V-DixMatch: A Semi-Supervised Learning Method for Human Action Recognition in Night Video Sensing
Chenxi Wang, Jingzhou Luo, Xing Luo, Haoran Qi, Zhi Jin
Abstract
Human Action Recognition (HAR) in night video sensing has become a crucial task for a wide range of applications (e.g., night surveillance and self-driving at night). Recently, Fully Supervised Learning (FSL) methods by training with large-scale labeled data achieve substantial performance in HAR. However, since the data captured by red–green–blue (RGB) sensor-based cameras in the night (low-light) scenes suffer from poor illumination, it leads to difficult annotations and limits the applications of night HAR by the FSL method. A potential solution for this issue is to transfer knowledge learned from normal-light videos to low-light ones using Semi-Supervised Learning (SSL) methods, such as Unsupervised Domain Adaptation (UDA) and self-training. Although, these SSL methods have shown promising results in datasets with the same or similar data distributions, they struggle with the dataset with large domain discrepancies, e.g., normal-light and low-light conditions. To address this issue, a new SSL method called V-DixMatch, which includes the pixel-level adaptation, the feature-level adaptation, and the Cross-Domain Video-based (CDV) self-training, is proposed in this work.
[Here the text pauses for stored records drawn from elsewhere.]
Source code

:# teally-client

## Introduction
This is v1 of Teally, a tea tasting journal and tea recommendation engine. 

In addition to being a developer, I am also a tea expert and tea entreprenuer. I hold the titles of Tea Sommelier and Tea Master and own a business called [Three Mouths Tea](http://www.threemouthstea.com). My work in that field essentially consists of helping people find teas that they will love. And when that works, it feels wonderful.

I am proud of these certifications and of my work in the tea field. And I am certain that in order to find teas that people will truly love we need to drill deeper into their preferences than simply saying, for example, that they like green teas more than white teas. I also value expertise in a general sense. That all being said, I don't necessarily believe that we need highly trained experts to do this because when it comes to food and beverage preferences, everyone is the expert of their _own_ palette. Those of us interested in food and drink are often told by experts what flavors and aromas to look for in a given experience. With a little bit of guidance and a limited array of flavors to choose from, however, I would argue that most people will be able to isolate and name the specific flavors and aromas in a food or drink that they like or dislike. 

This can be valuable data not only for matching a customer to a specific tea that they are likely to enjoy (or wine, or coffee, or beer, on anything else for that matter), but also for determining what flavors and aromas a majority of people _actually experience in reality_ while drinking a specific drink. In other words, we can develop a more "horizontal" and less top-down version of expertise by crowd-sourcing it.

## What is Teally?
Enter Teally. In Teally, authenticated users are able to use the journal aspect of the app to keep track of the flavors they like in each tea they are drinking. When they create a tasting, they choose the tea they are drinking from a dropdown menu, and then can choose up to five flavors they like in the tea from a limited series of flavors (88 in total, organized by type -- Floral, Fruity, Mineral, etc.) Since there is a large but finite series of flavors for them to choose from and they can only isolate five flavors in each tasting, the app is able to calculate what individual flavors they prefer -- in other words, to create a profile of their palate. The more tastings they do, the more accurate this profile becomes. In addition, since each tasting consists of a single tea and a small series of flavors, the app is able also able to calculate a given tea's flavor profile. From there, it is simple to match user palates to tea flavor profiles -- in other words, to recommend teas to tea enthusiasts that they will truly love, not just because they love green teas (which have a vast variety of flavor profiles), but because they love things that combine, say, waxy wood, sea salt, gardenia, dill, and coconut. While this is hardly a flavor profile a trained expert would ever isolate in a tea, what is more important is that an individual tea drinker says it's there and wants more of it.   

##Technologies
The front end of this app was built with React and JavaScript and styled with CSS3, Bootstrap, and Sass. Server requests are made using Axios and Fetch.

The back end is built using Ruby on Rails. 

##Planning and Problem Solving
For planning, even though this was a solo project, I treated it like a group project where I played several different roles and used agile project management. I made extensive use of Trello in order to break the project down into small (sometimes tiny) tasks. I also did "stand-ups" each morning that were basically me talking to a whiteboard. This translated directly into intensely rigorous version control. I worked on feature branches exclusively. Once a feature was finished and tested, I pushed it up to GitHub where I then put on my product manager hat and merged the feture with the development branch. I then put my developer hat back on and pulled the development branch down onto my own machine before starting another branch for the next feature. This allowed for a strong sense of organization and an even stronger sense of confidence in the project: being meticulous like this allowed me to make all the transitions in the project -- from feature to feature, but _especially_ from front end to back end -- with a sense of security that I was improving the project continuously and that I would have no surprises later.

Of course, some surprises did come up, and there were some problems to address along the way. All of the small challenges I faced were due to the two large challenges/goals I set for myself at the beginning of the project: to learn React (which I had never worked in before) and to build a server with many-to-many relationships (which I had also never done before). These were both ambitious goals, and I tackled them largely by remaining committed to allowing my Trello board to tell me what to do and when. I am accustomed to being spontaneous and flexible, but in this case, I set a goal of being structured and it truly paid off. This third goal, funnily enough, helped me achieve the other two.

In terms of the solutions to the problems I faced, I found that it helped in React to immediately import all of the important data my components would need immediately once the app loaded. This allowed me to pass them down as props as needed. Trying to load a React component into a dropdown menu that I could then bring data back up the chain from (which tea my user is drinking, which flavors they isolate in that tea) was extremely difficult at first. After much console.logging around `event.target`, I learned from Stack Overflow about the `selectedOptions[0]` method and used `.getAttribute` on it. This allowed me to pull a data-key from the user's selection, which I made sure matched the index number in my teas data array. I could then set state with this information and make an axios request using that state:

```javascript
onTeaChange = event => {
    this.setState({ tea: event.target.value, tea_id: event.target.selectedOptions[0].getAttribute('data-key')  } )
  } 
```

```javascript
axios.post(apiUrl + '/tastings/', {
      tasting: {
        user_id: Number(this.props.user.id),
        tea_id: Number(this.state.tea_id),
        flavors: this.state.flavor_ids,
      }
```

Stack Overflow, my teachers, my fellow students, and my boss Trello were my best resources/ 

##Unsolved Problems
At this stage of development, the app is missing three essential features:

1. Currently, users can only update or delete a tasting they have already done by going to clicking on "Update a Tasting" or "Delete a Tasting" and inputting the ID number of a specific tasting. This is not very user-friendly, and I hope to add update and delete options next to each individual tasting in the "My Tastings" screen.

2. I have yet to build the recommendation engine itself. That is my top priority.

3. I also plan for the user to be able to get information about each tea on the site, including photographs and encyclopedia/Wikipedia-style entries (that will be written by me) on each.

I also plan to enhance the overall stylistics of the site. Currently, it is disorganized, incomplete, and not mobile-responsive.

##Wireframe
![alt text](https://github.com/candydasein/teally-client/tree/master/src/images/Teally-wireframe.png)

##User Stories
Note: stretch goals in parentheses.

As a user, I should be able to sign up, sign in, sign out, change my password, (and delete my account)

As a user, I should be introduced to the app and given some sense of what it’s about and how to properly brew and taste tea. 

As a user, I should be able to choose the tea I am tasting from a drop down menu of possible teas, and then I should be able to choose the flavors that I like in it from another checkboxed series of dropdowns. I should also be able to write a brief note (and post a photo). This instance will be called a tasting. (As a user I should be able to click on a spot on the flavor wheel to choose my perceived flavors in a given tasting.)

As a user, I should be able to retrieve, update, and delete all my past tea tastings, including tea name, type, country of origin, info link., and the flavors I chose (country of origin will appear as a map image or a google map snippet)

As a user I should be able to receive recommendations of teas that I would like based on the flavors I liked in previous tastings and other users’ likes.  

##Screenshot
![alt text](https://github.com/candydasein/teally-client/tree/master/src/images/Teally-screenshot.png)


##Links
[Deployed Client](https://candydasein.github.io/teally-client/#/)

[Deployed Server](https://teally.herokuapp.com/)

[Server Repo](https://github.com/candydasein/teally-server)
Specifically, the pixel-level adaptation reduces the domain discrepancy in low-level features by pixel-level processing and the feature-level adaptation approximates domain discrepancy in high-level features through adversarial learning. Then, CDV self-training further provides a robust self-training strategy by designing a video-based Blended Frames Augmentation (BFA), which is a data augmentation method tailored for video-based data, and a pseudo-label collection, which improves the quality of pseudo-labels in self-training. Extensive experimental results demonstrate that V-DixMatch achieves state-of-the-art performance in the SSL low-light HAR, and is even comparable to some FSL methods.